- **Record excerpts**:
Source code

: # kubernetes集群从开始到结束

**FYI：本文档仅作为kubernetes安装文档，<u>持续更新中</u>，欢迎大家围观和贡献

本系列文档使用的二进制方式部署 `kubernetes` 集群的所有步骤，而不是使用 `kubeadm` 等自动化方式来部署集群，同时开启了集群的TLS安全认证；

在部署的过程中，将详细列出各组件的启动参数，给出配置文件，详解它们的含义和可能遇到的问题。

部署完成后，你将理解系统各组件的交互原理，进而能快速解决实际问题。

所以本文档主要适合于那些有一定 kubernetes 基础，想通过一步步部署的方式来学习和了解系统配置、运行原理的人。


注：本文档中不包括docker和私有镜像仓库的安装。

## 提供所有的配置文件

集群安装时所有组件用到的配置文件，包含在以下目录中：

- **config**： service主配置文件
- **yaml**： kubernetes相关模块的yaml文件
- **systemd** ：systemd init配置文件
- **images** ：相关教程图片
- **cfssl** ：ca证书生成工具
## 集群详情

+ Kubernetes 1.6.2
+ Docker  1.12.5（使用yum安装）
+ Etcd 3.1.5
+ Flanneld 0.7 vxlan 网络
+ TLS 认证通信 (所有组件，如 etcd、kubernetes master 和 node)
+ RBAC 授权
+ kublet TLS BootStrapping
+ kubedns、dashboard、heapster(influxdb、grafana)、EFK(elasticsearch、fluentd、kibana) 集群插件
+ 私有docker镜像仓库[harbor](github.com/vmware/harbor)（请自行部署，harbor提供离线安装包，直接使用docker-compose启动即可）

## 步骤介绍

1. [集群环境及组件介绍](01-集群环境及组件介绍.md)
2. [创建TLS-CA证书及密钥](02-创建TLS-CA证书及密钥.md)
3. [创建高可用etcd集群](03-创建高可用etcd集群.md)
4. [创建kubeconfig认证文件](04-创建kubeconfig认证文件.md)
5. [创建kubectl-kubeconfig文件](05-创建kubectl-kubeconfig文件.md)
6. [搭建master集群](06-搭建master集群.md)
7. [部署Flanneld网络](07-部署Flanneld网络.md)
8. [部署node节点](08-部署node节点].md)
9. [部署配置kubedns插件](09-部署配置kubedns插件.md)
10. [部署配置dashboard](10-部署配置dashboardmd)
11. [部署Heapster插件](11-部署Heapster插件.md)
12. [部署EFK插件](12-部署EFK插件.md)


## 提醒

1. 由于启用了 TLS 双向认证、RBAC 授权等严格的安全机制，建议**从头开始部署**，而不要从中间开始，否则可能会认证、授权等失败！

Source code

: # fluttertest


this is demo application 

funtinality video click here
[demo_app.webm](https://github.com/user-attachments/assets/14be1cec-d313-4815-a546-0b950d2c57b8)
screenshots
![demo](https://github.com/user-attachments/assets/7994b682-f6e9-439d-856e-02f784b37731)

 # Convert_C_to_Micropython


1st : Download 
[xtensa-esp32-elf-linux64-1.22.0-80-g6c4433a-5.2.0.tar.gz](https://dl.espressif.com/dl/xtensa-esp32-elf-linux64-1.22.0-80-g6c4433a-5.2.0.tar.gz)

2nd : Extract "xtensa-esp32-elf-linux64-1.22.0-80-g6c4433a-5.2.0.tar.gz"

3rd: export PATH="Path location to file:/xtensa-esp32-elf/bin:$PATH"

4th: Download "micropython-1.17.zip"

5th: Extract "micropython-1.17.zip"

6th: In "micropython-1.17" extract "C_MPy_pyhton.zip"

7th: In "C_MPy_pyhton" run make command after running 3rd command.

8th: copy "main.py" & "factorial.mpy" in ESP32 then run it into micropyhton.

- **Task description**: Quote verbatim the opening lines of the listing above, ending with the line where "2. [创建TLS-CA证书及密钥](02-创建TLS-CA证书及密钥.md)" appears; include both endpoints and nothing more.

- **Finished exercise**:
Source code

: # kubernetes集群从开始到结束

**FYI：本文档仅作为kubernetes安装文档，<u>持续更新中</u>，欢迎大家围观和贡献

本系列文档使用的二进制方式部署 `kubernetes` 集群的所有步骤，而不是使用 `kubeadm` 等自动化方式来部署集群，同时开启了集群的TLS安全认证；

在部署的过程中，将详细列出各组件的启动参数，给出配置文件，详解它们的含义和可能遇到的问题。

部署完成后，你将理解系统各组件的交互原理，进而能快速解决实际问题。

所以本文档主要适合于那些有一定 kubernetes 基础，想通过一步步部署的方式来学习和了解系统配置、运行原理的人。


注：本文档中不包括docker和私有镜像仓库的安装。

## 提供所有的配置文件

集群安装时所有组件用到的配置文件，包含在以下目录中：

- **config**： service主配置文件
- **yaml**： kubernetes相关模块的yaml文件
- **systemd** ：systemd init配置文件
- **images** ：相关教程图片
- **cfssl** ：ca证书生成工具
## 集群详情

+ Kubernetes 1.6.2
+ Docker  1.12.5（使用yum安装）
+ Etcd 3.1.5
+ Flanneld 0.7 vxlan 网络
+ TLS 认证通信 (所有组件，如 etcd、kubernetes master 和 node)
+ RBAC 授权
+ kublet TLS BootStrapping
+ kubedns、dashboard、heapster(influxdb、grafana)、EFK(elasticsearch、fluentd、kibana) 集群插件
+ 私有docker镜像仓库[harbor](github.com/vmware/harbor)（请自行部署，harbor提供离线安装包，直接使用docker-compose启动即可）

## 步骤介绍

1. [集群环境及组件介绍](01-集群环境及组件介绍.md)
2. [创建TLS-CA证书及密钥](02-创建TLS-CA证书及密钥.md)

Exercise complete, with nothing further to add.